> Work order
State the count of lines below in which the word "effective" appears, and add nothing.

> Data provided

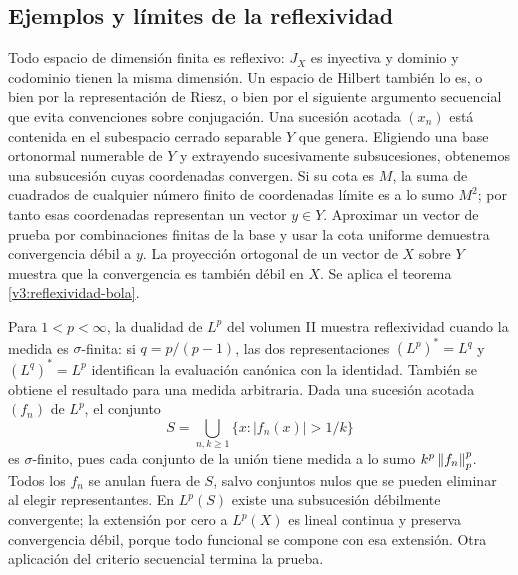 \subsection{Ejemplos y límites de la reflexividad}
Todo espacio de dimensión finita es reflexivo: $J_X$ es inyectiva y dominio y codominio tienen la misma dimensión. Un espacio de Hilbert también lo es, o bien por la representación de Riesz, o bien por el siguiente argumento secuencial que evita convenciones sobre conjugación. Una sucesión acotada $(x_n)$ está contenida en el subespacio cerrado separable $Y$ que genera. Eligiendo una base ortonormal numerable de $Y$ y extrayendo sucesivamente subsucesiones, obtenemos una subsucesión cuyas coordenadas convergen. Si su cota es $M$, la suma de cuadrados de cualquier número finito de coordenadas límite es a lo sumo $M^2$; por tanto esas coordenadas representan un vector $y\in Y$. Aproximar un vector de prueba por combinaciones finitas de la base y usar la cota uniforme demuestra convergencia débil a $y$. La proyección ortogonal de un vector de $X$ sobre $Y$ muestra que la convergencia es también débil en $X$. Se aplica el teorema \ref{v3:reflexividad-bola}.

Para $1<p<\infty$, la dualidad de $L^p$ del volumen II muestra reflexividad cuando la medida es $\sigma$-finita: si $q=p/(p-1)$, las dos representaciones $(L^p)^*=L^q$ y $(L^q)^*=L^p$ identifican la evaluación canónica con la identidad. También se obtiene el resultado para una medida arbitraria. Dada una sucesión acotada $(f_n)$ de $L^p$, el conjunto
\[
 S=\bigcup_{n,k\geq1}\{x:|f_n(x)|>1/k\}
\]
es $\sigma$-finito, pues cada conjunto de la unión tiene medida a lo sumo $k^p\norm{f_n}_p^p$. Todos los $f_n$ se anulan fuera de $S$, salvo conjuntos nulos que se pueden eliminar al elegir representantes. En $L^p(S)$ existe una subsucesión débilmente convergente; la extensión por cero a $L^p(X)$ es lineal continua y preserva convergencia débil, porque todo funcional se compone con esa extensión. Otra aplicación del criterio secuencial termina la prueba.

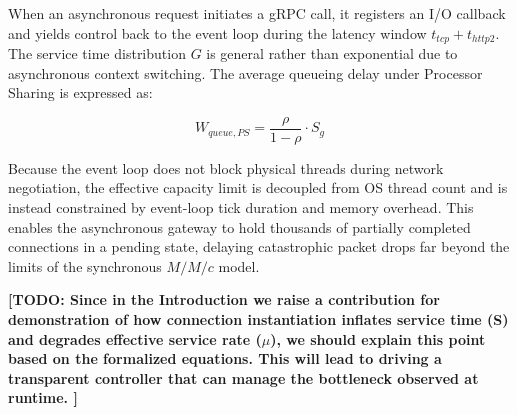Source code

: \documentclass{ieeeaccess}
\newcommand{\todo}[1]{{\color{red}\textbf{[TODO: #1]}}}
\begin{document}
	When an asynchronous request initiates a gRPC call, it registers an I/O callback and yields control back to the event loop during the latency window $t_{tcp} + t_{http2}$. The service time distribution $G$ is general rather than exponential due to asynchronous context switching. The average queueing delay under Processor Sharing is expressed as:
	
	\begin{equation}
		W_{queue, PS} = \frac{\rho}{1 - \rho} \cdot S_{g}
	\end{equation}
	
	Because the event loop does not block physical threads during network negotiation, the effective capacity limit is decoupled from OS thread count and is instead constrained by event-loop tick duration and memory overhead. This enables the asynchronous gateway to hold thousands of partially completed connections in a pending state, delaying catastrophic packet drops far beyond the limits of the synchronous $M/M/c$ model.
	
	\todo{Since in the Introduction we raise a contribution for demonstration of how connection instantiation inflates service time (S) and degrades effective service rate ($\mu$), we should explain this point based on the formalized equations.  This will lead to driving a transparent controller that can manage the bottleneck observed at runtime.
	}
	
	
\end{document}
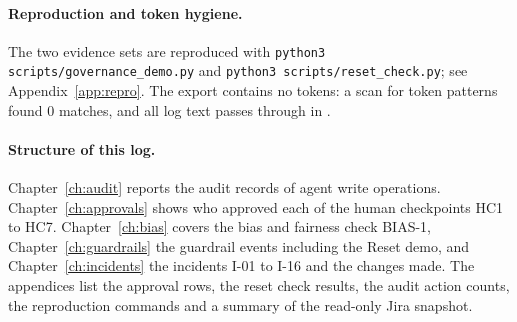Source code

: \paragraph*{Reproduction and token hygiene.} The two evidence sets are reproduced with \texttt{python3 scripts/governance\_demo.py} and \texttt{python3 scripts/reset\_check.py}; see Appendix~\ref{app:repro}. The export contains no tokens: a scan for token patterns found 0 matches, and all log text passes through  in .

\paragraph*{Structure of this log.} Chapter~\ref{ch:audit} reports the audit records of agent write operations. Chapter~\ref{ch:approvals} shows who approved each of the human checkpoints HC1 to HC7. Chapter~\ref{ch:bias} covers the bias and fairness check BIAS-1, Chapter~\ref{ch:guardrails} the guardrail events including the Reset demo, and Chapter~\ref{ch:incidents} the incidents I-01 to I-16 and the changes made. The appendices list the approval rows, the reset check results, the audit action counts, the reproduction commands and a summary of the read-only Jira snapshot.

> Answer box
2